EXERCISE:
One line at a time, check the entries below for the word "PASSIVE", and copy each line that has it.

Collected data:
==============================

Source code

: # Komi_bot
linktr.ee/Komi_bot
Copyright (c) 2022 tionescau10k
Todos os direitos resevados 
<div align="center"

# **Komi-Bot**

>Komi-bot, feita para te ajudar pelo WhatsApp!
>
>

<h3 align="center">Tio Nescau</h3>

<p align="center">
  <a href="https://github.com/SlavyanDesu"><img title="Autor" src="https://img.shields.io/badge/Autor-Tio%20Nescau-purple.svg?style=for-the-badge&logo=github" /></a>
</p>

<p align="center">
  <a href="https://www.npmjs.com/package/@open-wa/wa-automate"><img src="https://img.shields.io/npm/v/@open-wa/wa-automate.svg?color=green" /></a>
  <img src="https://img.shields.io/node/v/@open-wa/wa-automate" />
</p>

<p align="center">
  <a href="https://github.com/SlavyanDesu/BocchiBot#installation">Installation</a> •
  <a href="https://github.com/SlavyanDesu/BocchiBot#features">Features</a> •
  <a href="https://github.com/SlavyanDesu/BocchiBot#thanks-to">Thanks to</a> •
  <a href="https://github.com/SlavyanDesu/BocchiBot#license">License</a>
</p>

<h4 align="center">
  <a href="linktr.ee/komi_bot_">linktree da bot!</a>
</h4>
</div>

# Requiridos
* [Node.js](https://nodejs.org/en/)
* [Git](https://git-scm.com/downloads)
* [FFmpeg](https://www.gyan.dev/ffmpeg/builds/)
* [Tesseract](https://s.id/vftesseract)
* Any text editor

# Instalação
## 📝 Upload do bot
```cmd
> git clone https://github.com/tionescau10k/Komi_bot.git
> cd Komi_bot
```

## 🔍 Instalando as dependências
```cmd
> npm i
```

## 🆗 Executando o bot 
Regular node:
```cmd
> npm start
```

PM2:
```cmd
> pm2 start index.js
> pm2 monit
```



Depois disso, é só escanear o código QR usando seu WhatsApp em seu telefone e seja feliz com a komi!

==============================

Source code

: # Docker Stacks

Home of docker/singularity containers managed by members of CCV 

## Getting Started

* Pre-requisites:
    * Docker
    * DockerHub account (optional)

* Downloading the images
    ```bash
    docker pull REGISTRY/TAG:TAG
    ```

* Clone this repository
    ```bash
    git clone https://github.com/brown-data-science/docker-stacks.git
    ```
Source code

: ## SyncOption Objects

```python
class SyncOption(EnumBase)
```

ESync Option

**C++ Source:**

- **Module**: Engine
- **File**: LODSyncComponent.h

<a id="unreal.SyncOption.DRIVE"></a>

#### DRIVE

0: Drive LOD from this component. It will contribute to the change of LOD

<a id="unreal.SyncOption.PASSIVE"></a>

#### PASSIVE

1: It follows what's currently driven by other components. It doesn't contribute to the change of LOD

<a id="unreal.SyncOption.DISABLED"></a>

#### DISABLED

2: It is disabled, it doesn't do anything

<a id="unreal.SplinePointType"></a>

==============================

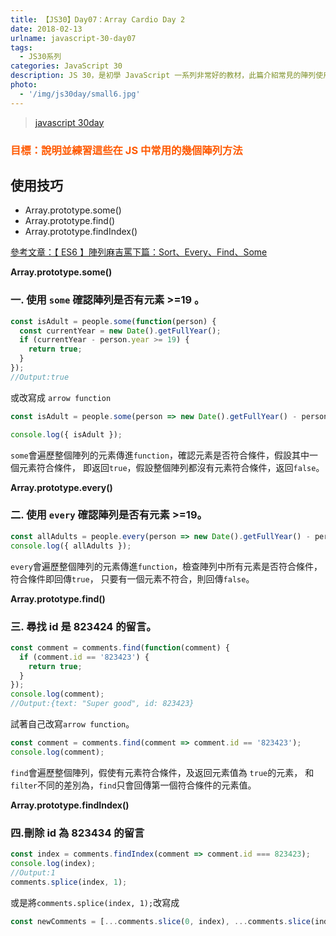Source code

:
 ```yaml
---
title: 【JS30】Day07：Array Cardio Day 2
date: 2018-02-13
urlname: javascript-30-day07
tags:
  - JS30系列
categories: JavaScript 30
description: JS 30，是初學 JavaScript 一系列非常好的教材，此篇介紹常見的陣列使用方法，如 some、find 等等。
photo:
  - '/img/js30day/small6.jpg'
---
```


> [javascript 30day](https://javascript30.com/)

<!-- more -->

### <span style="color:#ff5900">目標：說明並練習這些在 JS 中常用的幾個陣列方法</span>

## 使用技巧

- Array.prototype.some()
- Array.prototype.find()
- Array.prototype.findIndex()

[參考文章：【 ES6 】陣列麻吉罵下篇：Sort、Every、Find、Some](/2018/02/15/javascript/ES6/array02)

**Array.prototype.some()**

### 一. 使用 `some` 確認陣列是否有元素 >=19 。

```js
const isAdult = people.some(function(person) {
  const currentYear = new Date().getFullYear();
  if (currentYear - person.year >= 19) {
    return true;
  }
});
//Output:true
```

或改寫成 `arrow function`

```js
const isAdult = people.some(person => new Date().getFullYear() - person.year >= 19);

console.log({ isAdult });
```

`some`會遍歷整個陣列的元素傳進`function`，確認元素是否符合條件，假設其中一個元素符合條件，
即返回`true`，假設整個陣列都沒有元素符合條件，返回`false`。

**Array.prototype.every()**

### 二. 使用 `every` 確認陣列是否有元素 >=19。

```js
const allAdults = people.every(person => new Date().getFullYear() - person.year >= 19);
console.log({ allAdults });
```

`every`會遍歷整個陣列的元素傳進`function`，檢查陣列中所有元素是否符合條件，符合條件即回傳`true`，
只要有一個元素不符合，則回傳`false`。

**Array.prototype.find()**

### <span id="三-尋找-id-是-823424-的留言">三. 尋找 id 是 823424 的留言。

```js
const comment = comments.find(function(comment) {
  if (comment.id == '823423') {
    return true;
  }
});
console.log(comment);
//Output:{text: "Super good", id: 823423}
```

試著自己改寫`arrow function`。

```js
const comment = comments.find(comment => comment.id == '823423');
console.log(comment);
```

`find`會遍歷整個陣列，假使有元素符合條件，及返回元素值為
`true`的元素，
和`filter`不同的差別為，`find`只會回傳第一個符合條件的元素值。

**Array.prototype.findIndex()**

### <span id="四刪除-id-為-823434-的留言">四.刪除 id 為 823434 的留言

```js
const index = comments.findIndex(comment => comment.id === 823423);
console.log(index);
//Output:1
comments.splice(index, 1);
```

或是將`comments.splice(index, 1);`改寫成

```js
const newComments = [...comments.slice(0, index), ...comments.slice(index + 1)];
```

==============================

SOLVED PROBLEM:
<a id="unreal.SyncOption.PASSIVE"></a>
#### PASSIVE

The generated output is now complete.